2. Create two directories; one to hold the Nebula config and certificates and the other for the SeaweedFS config and certificates.
3. Create `config.yaml` in the Nebula config directory.
1. Use `config-node.yaml` as the template for a normal cluster node.
2. Use `config-lighthouse.yaml` as the template for a Lighthouse.
4. Update the `docker-compose.yaml` volume values for the bind mount directories for both the Nebula and SeaweedFS config directories; check and set a value for the `/storage` bind mount.
1. Set the `LIGHTHOUSE` environment variable to `true` for a Lighthouse.

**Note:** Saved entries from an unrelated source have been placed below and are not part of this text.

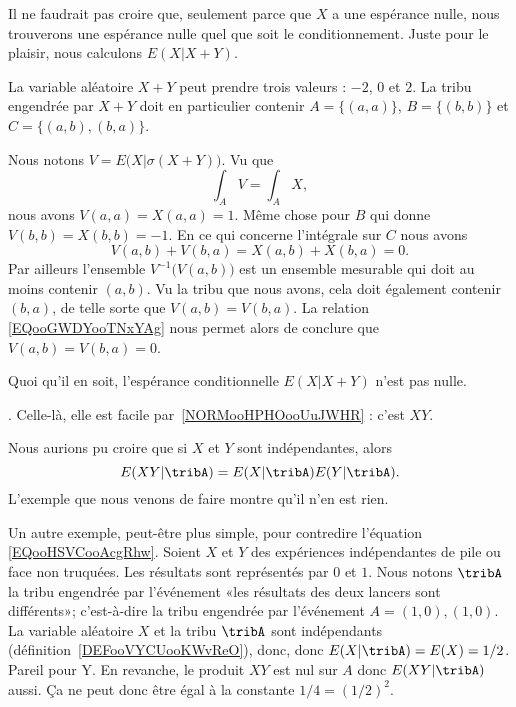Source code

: \begin{subproof}
	\spitem[Calcul de \( E(X|X+Y)\)] Il ne faudrait pas croire que, seulement parce que \( X\) a une espérance nulle, nous trouverons une espérance nulle quel que soit le conditionnement. Juste pour le plaisir, nous calculons \( E(X|X+Y)\).

	La variable aléatoire \( X+Y\) peut prendre trois valeurs : \( -2\), \( 0\) et \( 2\). La tribu engendrée par \( X+Y\) doit en particulier contenir \( A=\{ (a,a) \}\), \( B=\{ (b,b) \}\) et \( C=\{ (a,b),(b,a) \}\).

	Nous notons \( V=E\big( X|\sigma(X+Y) \big)\). Vu que
	\begin{equation}
		\int_AV=\int_AX,
	\end{equation}
	nous avons \( V(a,a)=X(a,a)=1\). Même chose pour \( B\) qui donne \( V(b,b)=X(b,b)=-1\). En ce qui concerne l'intégrale sur \( C\) nous avons
	\begin{equation}        \label{EQooGWDYooTNxYAg}
		V(a,b)+V(b,a)=X(a,b)+X(b,a)=0.
	\end{equation}
	Par ailleurs l'ensemble \( V^{-1}\big( V(a,b) \big)\) est un ensemble mesurable qui doit au moins contenir \( (a,b)\). Vu la tribu que nous avons, cela doit également contenir \( (b,a)\), de telle sorte que \( V(a,b)=V(b,a)\). La relation \eqref{EQooGWDYooTNxYAg} nous permet alors de conclure que \( V(a,b)=V(b,a)=0\).

	Quoi qu'il en soit, l'espérance conditionnelle \( E(X|X+Y)\) n'est pas nulle.

	. Celle-là, elle est facile par~\ref{NORMooHPHOooUuJWHR} : c'est \( XY\).

\end{subproof}

Nous aurions pu croire que si \( X\) et \( Y\) sont indépendantes, alors
\begin{equation}        \label{EQooHSVCooAcgRhw}
	E(XY|\tribA)=E(X|\tribA)E(Y|\tribA).
\end{equation}
L'exemple que nous venons de faire montre qu'il n'en est rien.

\begin{example}
	Un autre exemple, peut-être plus simple, pour contredire l'équation \eqref{EQooHSVCooAcgRhw}. Soient \( X\) et \( Y\) des expériences indépendantes de pile ou face non truquées. Les résultats sont représentés par \( 0\) et \( 1\). Nous notons \( \tribA\)  la tribu engendrée par l'événement «les résultats des deux lancers sont différents»; c'est-à-dire la tribu engendrée par l'événement \( A={(1,0),(1,0)}\). La variable aléatoire \( X\) et la tribu \( \tribA\) sont indépendants (définition~\ref{DEFooVYCUooKWvReO}), donc, donc \( E(X|\tribA)=E(X)=1/2\). Pareil pour Y. En revanche, le produit \( XY\) est nul sur \( A\) donc \( E(XY|\tribA)\) aussi. Ça ne peut donc être égal à la constante \( 1/4=(1/2)^2\).
\end{example}

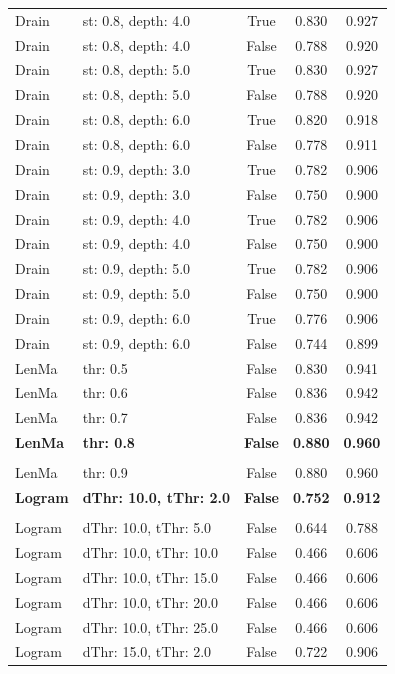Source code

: \begin{small}
\begin{longtable}{llccc}
Drain & st: 0.8, depth: 4.0 & True & 0.830 & 0.927 \\
Drain & st: 0.8, depth: 4.0 & False & 0.788 & 0.920 \\
Drain & st: 0.8, depth: 5.0 & True & 0.830 & 0.927 \\
Drain & st: 0.8, depth: 5.0 & False & 0.788 & 0.920 \\
Drain & st: 0.8, depth: 6.0 & True & 0.820 & 0.918 \\
Drain & st: 0.8, depth: 6.0 & False & 0.778 & 0.911 \\
Drain & st: 0.9, depth: 3.0 & True & 0.782 & 0.906 \\
Drain & st: 0.9, depth: 3.0 & False & 0.750 & 0.900 \\
Drain & st: 0.9, depth: 4.0 & True & 0.782 & 0.906 \\
Drain & st: 0.9, depth: 4.0 & False & 0.750 & 0.900 \\
Drain & st: 0.9, depth: 5.0 & True & 0.782 & 0.906 \\
Drain & st: 0.9, depth: 5.0 & False & 0.750 & 0.900 \\
Drain & st: 0.9, depth: 6.0 & True & 0.776 & 0.906 \\
Drain & st: 0.9, depth: 6.0 & False & 0.744 & 0.899 \\
\midrule
LenMa & thr: 0.5 & False & 0.830 & 0.941 \\
LenMa & thr: 0.6 & False & 0.836 & 0.942 \\
LenMa & thr: 0.7 & False & 0.836 & 0.942 \\
\textbf{LenMa} & \textbf{thr: 0.8} & \textbf{False} & \textbf{0.880} & \textbf{0.960} \\\\
LenMa & thr: 0.9 & False & 0.880 & 0.960 \\
\midrule
\textbf{Logram} & \textbf{dThr: 10.0, tThr: 2.0} & \textbf{False} & \textbf{0.752} & \textbf{0.912} \\\\
Logram & dThr: 10.0, tThr: 5.0 & False & 0.644 & 0.788 \\
Logram & dThr: 10.0, tThr: 10.0 & False & 0.466 & 0.606 \\
Logram & dThr: 10.0, tThr: 15.0 & False & 0.466 & 0.606 \\
Logram & dThr: 10.0, tThr: 20.0 & False & 0.466 & 0.606 \\
Logram & dThr: 10.0, tThr: 25.0 & False & 0.466 & 0.606 \\
Logram & dThr: 15.0, tThr: 2.0 & False & 0.722 & 0.906 \\

\end{longtable}
\end{small}
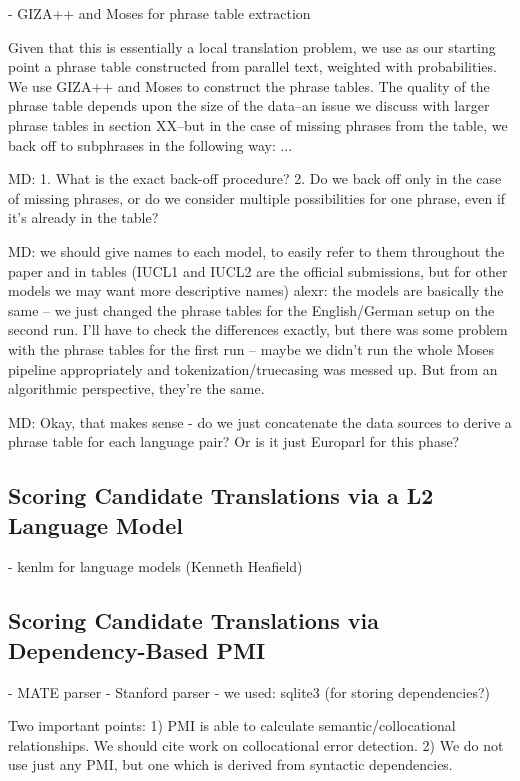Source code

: \documentclass[11pt]{article}
\begin{document}
- GIZA++ and Moses for phrase table extraction

Given that this is essentially a local translation problem, we use as our starting point a phrase table constructed from parallel text, weighted with probabilities.  We use GIZA++ \cite{och:ney:00} and Moses \cite{koehn:hoang:ea:07} to construct the phrase tables.  The quality of the phrase table depends upon the size of the data--an issue we discuss with larger phrase tables in section XX--but in the case of missing phrases from the table, we back off to subphrases in the following way: ...

MD: 1. What is the exact back-off procedure? 2. Do we back off only in the case of missing phrases, or do we consider multiple possibilities for one phrase, even if it’s already in the table?

MD: we should give names to each model, to easily refer to them throughout the paper and in tables (IUCL1 and IUCL2 are the official submissions, but for other models we may want more descriptive names)
alexr: the models are basically the same -- we just changed the phrase tables for the English/German setup on the second run. I'll have to check the differences exactly, but there was some problem with the phrase tables for the first run -- maybe we didn't run the whole Moses pipeline appropriately and tokenization/truecasing was messed up. But from an algorithmic perspective, they're the same.

MD: Okay, that makes sense - do we just concatenate the data sources to derive a phrase table for each language pair?  Or is it just Europarl for this phase?

\subsection{Scoring Candidate Translations via a L2 Language Model}
- kenlm for language models (Kenneth Heafield)

\subsection{Scoring Candidate Translations via Dependency-Based PMI}

- MATE parser
- Stanford parser
- we used: sqlite3 (for storing dependencies?)

Two important points: 1) PMI is able to calculate semantic/collocational relationships.  We should cite work on collocational error detection.  2) We do not use just any PMI, but one which is derived from syntactic dependencies.
\end{document}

5. Decrypt and un-tar the contents of the `seaweed-conf.enc` file into the SeaweedFS config directory.
```shell
openssl enc -aes-256-cbc -iter 30 -d -salt -in seaweed-conf.enc | (cd /path/to/infranet/config/seaweedfs && tar xvz)
```
Ask a cluster admin or member for the password.
6. Run the container with `docker-compose up -d`. This will create two files in the Nebula config directory, `host.key` and `host.csr`.
7. Send the contents of the `host.csr` file to a cluster admin to sign.
8. The returned, signed certificate should go alongside the `host.csr` file and be called, `host.crt`.
9. Start the container again and it should find the config and certificates and then connect to the existing cluster.
1. For a Lighthouse: create a pull request to update the `static_host_map` entry in the repo's `node-config.yaml` amended with the Lighthouse's Nebula mesh and public IP addresses and encourage node admins to update their nodes' config files from the repo.